Just to answer this question in a little more detail, and as Pavel said, Batch Normalization is just another layer, so you can use it as such to create your desired network architecture.
The general use case is to use BN between the linear and non-linear layers in your network, because it normalizes the input to your activation function, so that you're centered in the linear section of the activation function (such as Sigmoid). There's a small discussion of it here
In your case above, this might look like:
# import BatchNormalization
from keras.layers.normalization import BatchNormalization
# instantiate model
model = Sequential()
# we can think of this chunk as the input layer
model.add(Dense(64, input_dim=14, init='uniform'))

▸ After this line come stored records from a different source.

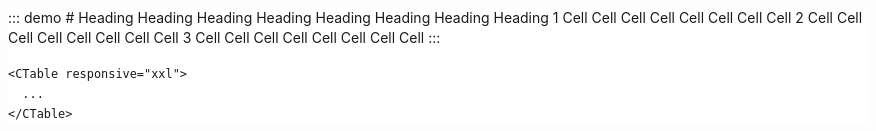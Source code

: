::: demo
<CTable responsive="xxl">
  <CTableHead>
    <CTableRow>
      <CTableHeaderCell scope="col">#</CTableHeaderCell>
      <CTableHeaderCell scope="col">Heading</CTableHeaderCell>
      <CTableHeaderCell scope="col">Heading</CTableHeaderCell>
      <CTableHeaderCell scope="col">Heading</CTableHeaderCell>
      <CTableHeaderCell scope="col">Heading</CTableHeaderCell>
      <CTableHeaderCell scope="col">Heading</CTableHeaderCell>
      <CTableHeaderCell scope="col">Heading</CTableHeaderCell>
      <CTableHeaderCell scope="col">Heading</CTableHeaderCell>
      <CTableHeaderCell scope="col">Heading</CTableHeaderCell>
    </CTableRow>
  </CTableHead>
  <CTableBody>
    <CTableRow>
      <CTableHeaderCell scope="row">1</CTableHeaderCell>
      <CTableDataCell>Cell</CTableDataCell>
      <CTableDataCell>Cell</CTableDataCell>
      <CTableDataCell>Cell</CTableDataCell>
      <CTableDataCell>Cell</CTableDataCell>
      <CTableDataCell>Cell</CTableDataCell>
      <CTableDataCell>Cell</CTableDataCell>
      <CTableDataCell>Cell</CTableDataCell>
      <CTableDataCell>Cell</CTableDataCell>
    </CTableRow>
    <CTableRow>
      <CTableHeaderCell scope="row">2</CTableHeaderCell>
      <CTableDataCell>Cell</CTableDataCell>
      <CTableDataCell>Cell</CTableDataCell>
      <CTableDataCell>Cell</CTableDataCell>
      <CTableDataCell>Cell</CTableDataCell>
      <CTableDataCell>Cell</CTableDataCell>
      <CTableDataCell>Cell</CTableDataCell>
      <CTableDataCell>Cell</CTableDataCell>
      <CTableDataCell>Cell</CTableDataCell>
    </CTableRow>
    <CTableRow>
      <CTableHeaderCell scope="row">3</CTableHeaderCell>
      <CTableDataCell>Cell</CTableDataCell>
      <CTableDataCell>Cell</CTableDataCell>
      <CTableDataCell>Cell</CTableDataCell>
      <CTableDataCell>Cell</CTableDataCell>
      <CTableDataCell>Cell</CTableDataCell>
      <CTableDataCell>Cell</CTableDataCell>
      <CTableDataCell>Cell</CTableDataCell>
      <CTableDataCell>Cell</CTableDataCell>
    </CTableRow>
  </CTableBody>
</CTable>
:::
```vue
<CTable responsive="xxl">
  ...
</CTable>
```
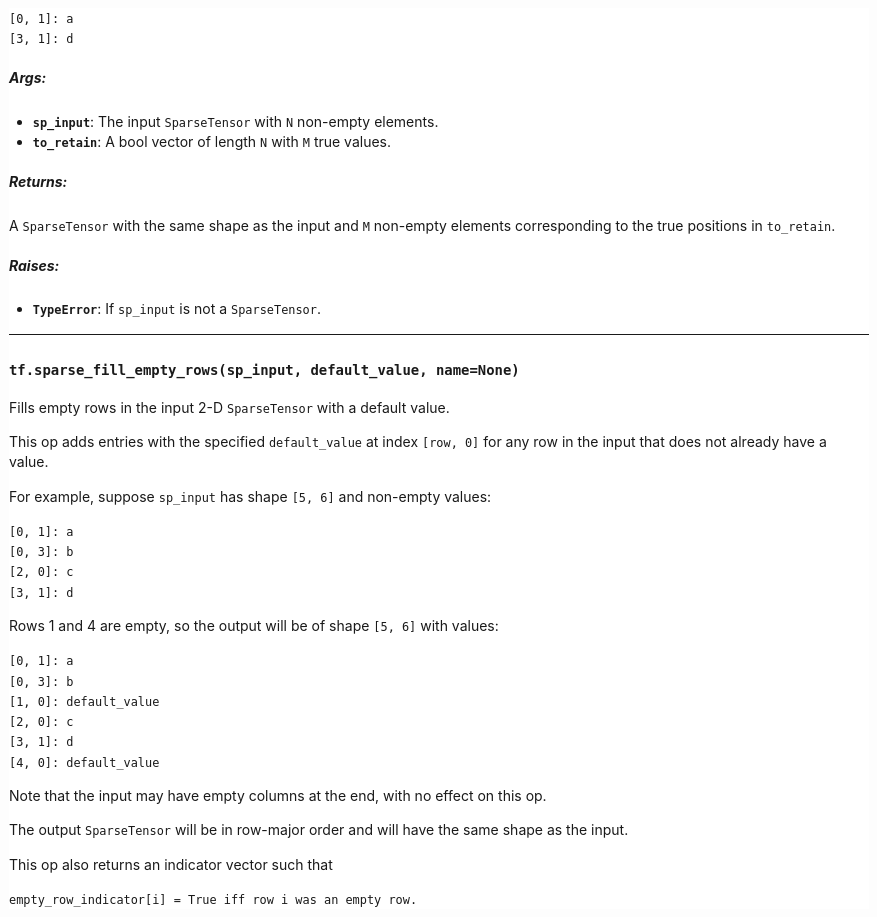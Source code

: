     [0, 1]: a
    [3, 1]: d

##### Args: <a class="md-anchor" id="AUTOGENERATED-args-"></a>


*  <b>`sp_input`</b>: The input `SparseTensor` with `N` non-empty elements.
*  <b>`to_retain`</b>: A bool vector of length `N` with `M` true values.

##### Returns: <a class="md-anchor" id="AUTOGENERATED-returns-"></a>

  A `SparseTensor` with the same shape as the input and `M` non-empty
  elements corresponding to the true positions in `to_retain`.

##### Raises: <a class="md-anchor" id="AUTOGENERATED-raises-"></a>


*  <b>`TypeError`</b>: If `sp_input` is not a `SparseTensor`.


- - -

### `tf.sparse_fill_empty_rows(sp_input, default_value, name=None)` <a class="md-anchor" id="sparse_fill_empty_rows"></a>

Fills empty rows in the input 2-D `SparseTensor` with a default value.

This op adds entries with the specified `default_value` at index
`[row, 0]` for any row in the input that does not already have a value.

For example, suppose `sp_input` has shape `[5, 6]` and non-empty values:

    [0, 1]: a
    [0, 3]: b
    [2, 0]: c
    [3, 1]: d

Rows 1 and 4 are empty, so the output will be of shape `[5, 6]` with values:

    [0, 1]: a
    [0, 3]: b
    [1, 0]: default_value
    [2, 0]: c
    [3, 1]: d
    [4, 0]: default_value

Note that the input may have empty columns at the end, with no effect on
this op.

The output `SparseTensor` will be in row-major order and will have the
same shape as the input.

This op also returns an indicator vector such that

    empty_row_indicator[i] = True iff row i was an empty row.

model.add(BatchNormalization())
model.add(Activation('tanh'))
model.add(Dropout(0.5))
# we can think of this chunk as the hidden layer
model.add(Dense(64, init='uniform'))
model.add(BatchNormalization())
model.add(Activation('tanh'))
model.add(Dropout(0.5))
# we can think of this chunk as the output layer
model.add(Dense(2, init='uniform'))
model.add(BatchNormalization())
model.add(Activation('softmax'))
# setting up the optimization of our weights
sgd = SGD(lr=0.1, decay=1e-6, momentum=0.9, nesterov=True)
model.compile(loss='binary_crossentropy', optimizer=sgd)
# running the fitting
model.fit(X_train, y_train, nb_epoch=20, batch_size=16, show_accuracy=True, validation_split=0.2, verbose = 2)
Hope this clarifies things a bit more.